Something significant and potentially game-changing happened this past week.
Maybe you have seen the news. In case you missed it, Shel Israel wrote about it in a recent post on braided journalism, a term he coined a little while ago to describe a developing practice of traditional and citizen journalists starting to intertwine through mutual need.
This is also the latest example of enlightened experimentation from Dell, an organization that is leading on its way to what Dachis defines a social business. They were first in implementing a site for customers to submit and vote on product ideas -- IdeaStorm -- and first to coordinate social product launches at the same time with traditional announcements.

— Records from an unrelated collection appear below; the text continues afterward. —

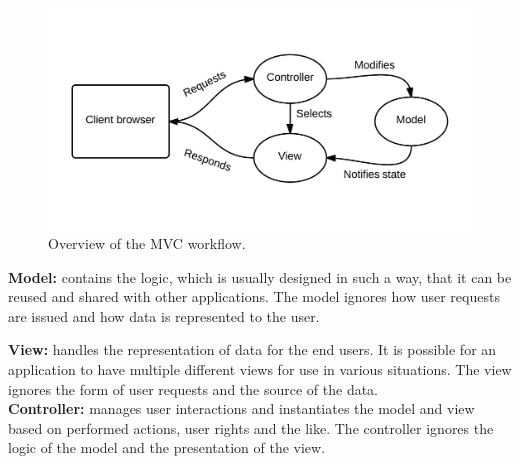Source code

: \begin{figure}[ht]
\includegraphics[width=\textwidth]{img/mvc.png}
\caption{Overview of the MVC workflow.}
\label{fig:mvc}
\end{figure}

\textbf{Model:} contains the logic, which is usually designed in such a way, that it can be reused and shared with other applications.
The model ignores how user requests are issued and how data is represented to the user.\newline

\textbf{View:} handles the representation of data for the end users.
It is possible for an application to have multiple different views for use in various situations.
The view ignores the form of user requests and the source of the data.\\

\textbf{Controller:} manages user interactions and instantiates the model and view based on performed actions, user rights and the like.
The controller ignores the logic of the model and the presentation of the view.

With more than 800 associates across the organization trained in listening/monitoring and participating in social media, Dell is breaking new ground again. As Shel reported, he was among four freelance journalists invited to participate in a new portal, the power to do more, a project that is more online magazine than company Web site.
Thinking like a publisher
In my last corporate job I also handled public relations for the organization and its lines of business, as well as customer communications. Part of the work we did in collaboration with the general managers and technical subject matter experts was what many call thought leadership -- the production of papers, articles, and eBooks to educate and inform on issues our customers and prospects were facing.
We also commented and offered our point of view on industry trends. By doing so, we filtered and organized data, knowledge, and experience to tell a story. Admittedly, we worked on casting the business in a favorable light and positioning the company's combined expertise for business development.

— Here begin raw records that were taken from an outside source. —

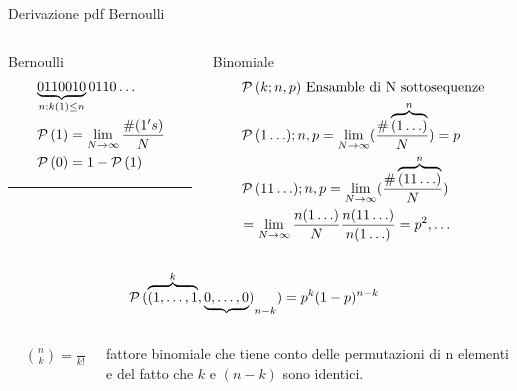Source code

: \documentclass[asd-beamer.tex]{subfiles}
\begin{document}
\begin{wordonframe}{Derivazione pdf Bernoulli}
\begin{columns}[T]
\begin{column}{0.3\textwidth}
\begin{block}{Bernoulli}
\begin{align*}
&\underbrace{0110010}_{n:k(1)\leq n}0110\ldots\\
&\operatorname{\mathcal{P}}{(1)}=\lim_{N\to\infty}\frac{\#(1's)}{N}\\
&\operatorname{\mathcal{P}}{(0)}=1-\operatorname{\mathcal{P}}{(1)}\\
\end{align*}
\noindent\rule{0.9\textwidth}{0.4pt}
\end{block}
\end{column}
\begin{column}{0.7\textwidth}
\begin{block}{Binomiale}
\begin{align*}
&\operatorname{\mathcal{P}}{(k;n,p)}\ \text{Ensamble di N sottosequenze}\\
&\operatorname{\mathcal{P}}{(1\ldots);n,p}=\lim_{N\to\infty}(\frac{\#\overbrace{(1\ldots)}^n}{N})=p\\
&\operatorname{\mathcal{P}}{(11\ldots);n,p}=\lim_{N\to\infty}(\frac{\#\overbrace{(11\ldots)}^n}{N})\\
&=\lim_{N\to\infty}\frac{n(1\ldots)}{N}\frac{n(11\ldots)}{n(1\ldots)}=p^2, \ldots
\end{align*}
\end{block}
\end{column}
\end{columns}
\begin{align*}
&\operatorname{\mathcal{P}}{(\overbrace{(1,\ldots,1}^k,\underbrace{0,\ldots,0})}_{n-k})=p^k(1-p)^{n-k}
\end{align*}
\begin{columns}[T]
\begin{column}{0.2\textwidth}
\begin{align*}
&\binom{n}{k}=\frac{n!}{k!(n-k)!}
\end{align*}
\end{column}
\begin{column}{0.8\textwidth}
fattore binomiale che tiene conto delle permutazioni di n elementi e del fatto che $k$ e $(n-k)$ sono identici.
\end{column}
\end{columns}
\end{wordonframe}
\end{document}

As different as our goal might have been, our approach was very similar to that of reporting -- telling a story. If you still read newspapers and watch television news you probably won't fight me too hard on this point. In fact, I would probably argue that what passes for journalism in some news outlets is blatant opinion.

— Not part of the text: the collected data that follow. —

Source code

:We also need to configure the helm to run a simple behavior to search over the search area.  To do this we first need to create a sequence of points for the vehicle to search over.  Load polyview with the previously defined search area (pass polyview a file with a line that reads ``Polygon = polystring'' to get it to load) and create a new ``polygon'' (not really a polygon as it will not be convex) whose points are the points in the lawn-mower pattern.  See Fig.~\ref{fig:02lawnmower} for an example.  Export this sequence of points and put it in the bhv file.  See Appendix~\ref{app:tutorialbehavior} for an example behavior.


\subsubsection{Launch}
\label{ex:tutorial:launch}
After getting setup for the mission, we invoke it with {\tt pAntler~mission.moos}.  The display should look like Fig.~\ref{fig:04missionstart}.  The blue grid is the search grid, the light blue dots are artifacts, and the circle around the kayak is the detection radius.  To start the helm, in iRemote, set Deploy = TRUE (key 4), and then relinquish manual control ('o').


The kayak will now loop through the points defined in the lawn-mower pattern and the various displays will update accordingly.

Companies have the power to do more
In correlating my experience with Dell's initiative, I can think of a few insights on how embedded journalists could help businesses generate true thought leadership that helps advance industries, transform supply chains, thus advancing the whole market as a result.
The impact of journalists and reporters would be felt in a number of ways:
- integrating the point of view of a third party lends additional credibility to the business
- presenting a more complete version than the one quote, sometimes taken out of context, in trade press
- bringing more customer and non customer voices to the conversation
- including more representatives of the whole ecosystem the business operates in
- adding a needed perspective from researchers and domain experts
This is a role that skilled communicators have played in the past. I just noticed that I've been a member of the Public Relations Society of America (PRSA) for ten years. In this time span, I have seen the profession swing wildly in many directions, some of which have moved to favoring publicity generation and reputation protection.
Which is why I'm excited at the prospect of reinventing how we work with journalists and reporters at a time when mainstream media is wrestling with its own demons.
I'm thinking about several applications in crisis situations as well, when mainstream media is wrapped in the "blame game" and organization communicators are overwhelmed with helping manage the crisis and customers communications to correct misinformation before every other news outlets repeats it without fact checking.
Is braided journalism in the future of public relations?